By Laura Zuckerman
SALMON, Idaho (Reuters) - A Washington state man was listed in satisfactory condition on Monday and was "incredibly lucky to be alive" after his car flipped into a river near the Idaho-Washington border, authorities said.
Ned Florea, 20, squeezed through the rear seats and into the trunk of his two-door Hyundai Tiburon as chill, fast-flowing waters engulfed all but 6 inches of head room, creating a life-saving air pocket, Idaho State Trooper Leslie Lehman said.
Rescuers estimated that Florea was in the Pend Oreille River for nearly an hour after the accident, which happened about 11 p.m. on Saturday after his car veered off a northern Idaho roadway and plunged into the water.
A passenger, Keefer Peterson, 18, of Oldtown, Idaho, managed to swim free of the submerged car but later could not recollect how he escaped, Lehman said.
"He was able to get his hand into an opening to the trunk area where Ned was and he stood in the water and held Ned's hand and kept him talking until we got to him," she said.
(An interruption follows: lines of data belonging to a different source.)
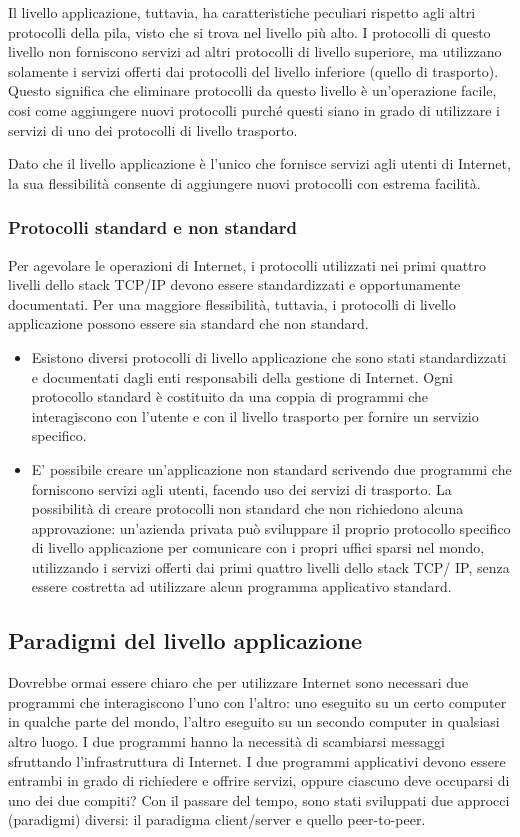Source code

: Il livello applicazione, tuttavia, ha caratteristiche peculiari rispetto agli altri protocolli della pila, visto che si trova nel livello più alto. I protocolli di questo livello non forniscono servizi ad altri protocolli di livello superiore, ma utilizzano solamente i servizi offerti dai protocolli del livello inferiore (quello di trasporto). Questo significa che eliminare protocolli da questo livello è un'operazione facile, cosi come aggiungere nuovi protocolli purché questi siano in grado di utilizzare i servizi di uno dei protocolli di livello trasporto.

Dato che il livello applicazione è l'unico che fornisce servizi agli utenti di Internet, la sua flessibilità consente di aggiungere nuovi protocolli con estrema facilità.

\subsubsection*{Protocolli standard e non standard}

Per agevolare le operazioni di Internet, i protocolli utilizzati nei primi quattro livelli dello stack TCP/IP devono essere standardizzati e opportunamente documentati. Per una maggiore flessibilità, tuttavia, i protocolli di livello applicazione possono essere sia standard che non standard.

\begin{itemize}
    \item Esistono diversi protocolli di livello applicazione che sono stati standardizzati e documentati dagli enti responsabili della gestione di Internet. Ogni protocollo standard è costituito da una coppia di programmi che interagiscono con l'utente e con il livello trasporto per fornire un servizio specifico.
    \item E' possibile creare un'applicazione non standard scrivendo due programmi che forniscono servizi agli utenti, facendo uso dei servizi di trasporto. La possibilità di creare protocolli non standard che non richiedono alcuna approvazione: un'azienda privata può sviluppare il proprio protocollo specifico di livello applicazione per comunicare con i propri uffici sparsi nel mondo, utilizzando i servizi offerti dai primi quattro livelli dello stack TCP/ IP, senza essere costretta ad utilizzare alcun programma applicativo standard.
\end{itemize}

\subsection{Paradigmi del livello applicazione}
Dovrebbe ormai essere chiaro che per utilizzare Internet sono necessari due programmi che interagiscono l'uno con l'altro: uno eseguito su un certo computer in qualche parte del mondo, l'altro eseguito su un secondo computer in qualsiasi altro luogo. I due programmi hanno la necessità di scambiarsi messaggi sfruttando l'infrastruttura di Internet. I due programmi applicativi devono essere entrambi in grado di richiedere e offrire servizi, oppure ciascuno deve occuparsi di uno dei due compiti? Con il passare del tempo, sono stati sviluppati due approcci (paradigmi) diversi: il paradigma client/server e quello peer-to-peer.

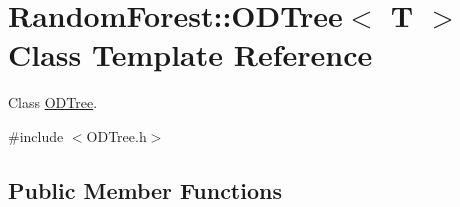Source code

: \hypertarget{class_random_forest_1_1_o_d_tree}{}\section{Random\+Forest\+:\+:O\+D\+Tree$<$ T $>$ Class Template Reference}
\label{class_random_forest_1_1_o_d_tree}


Class \hyperlink{class_random_forest_1_1_o_d_tree}{O\+D\+Tree}.  




{\ttfamily \#include $<$O\+D\+Tree.\+h$>$}

\subsection*{Public Member Functions}

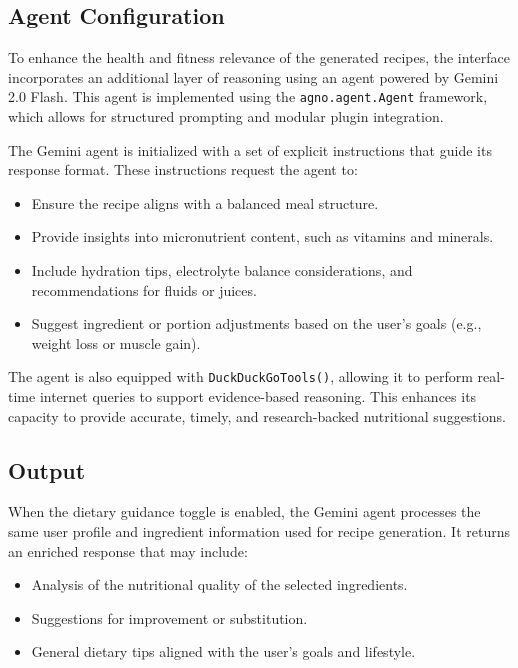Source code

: \documentclass[letterpaper,11pt]{report}
\begin{document}
\subsection{Agent Configuration}

To enhance the health and fitness relevance of the generated recipes, the interface incorporates an additional layer of reasoning using an agent powered by Gemini 2.0 Flash. This agent is implemented using the \texttt{agno.agent.Agent} framework, which allows for structured prompting and modular plugin integration.

The Gemini agent is initialized with a set of explicit instructions that guide its response format. These instructions request the agent to:

\begin{itemize}
  \item Ensure the recipe aligns with a balanced meal structure.
  \item Provide insights into micronutrient content, such as vitamins and minerals.
  \item Include hydration tips, electrolyte balance considerations, and recommendations for fluids or juices.
  \item Suggest ingredient or portion adjustments based on the user’s goals (e.g., weight loss or muscle gain).
\end{itemize}

The agent is also equipped with \texttt{DuckDuckGoTools()}, allowing it to perform real-time internet queries to support evidence-based reasoning. This enhances its capacity to provide accurate, timely, and research-backed nutritional suggestions.

\subsection{Output}

When the dietary guidance toggle is enabled, the Gemini agent processes the same user profile and ingredient information used for recipe generation. It returns an enriched response that may include:

\begin{itemize}
  \item Analysis of the nutritional quality of the selected ingredients.
  \item Suggestions for improvement or substitution.
  \item General dietary tips aligned with the user’s goals and lifestyle.
\end{itemize}
\end{document}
Questin Youk, sergeant with the Pend Oreille County Sheriff's Office in Washington, said rescue crews were unable to pry open the trunk, requiring it to be cut open with a hydraulic tool called the "jaws of life."
"That young man is incredibly lucky to be alive," Youk said.
The doctor who first treated Florea reported that his lungs were so full of water that he was still drowning an hour after being hospitalized, said Lehman.
Florea was in satisfactory condition on Monday at Sacred Heart Hospital in Spokane, Washington, officials said.
Peterson was treated for hypothermia and head injuries he may have suffered from the rollover, said Lehman.
Alcohol may have played a part in the accident, according to police reports.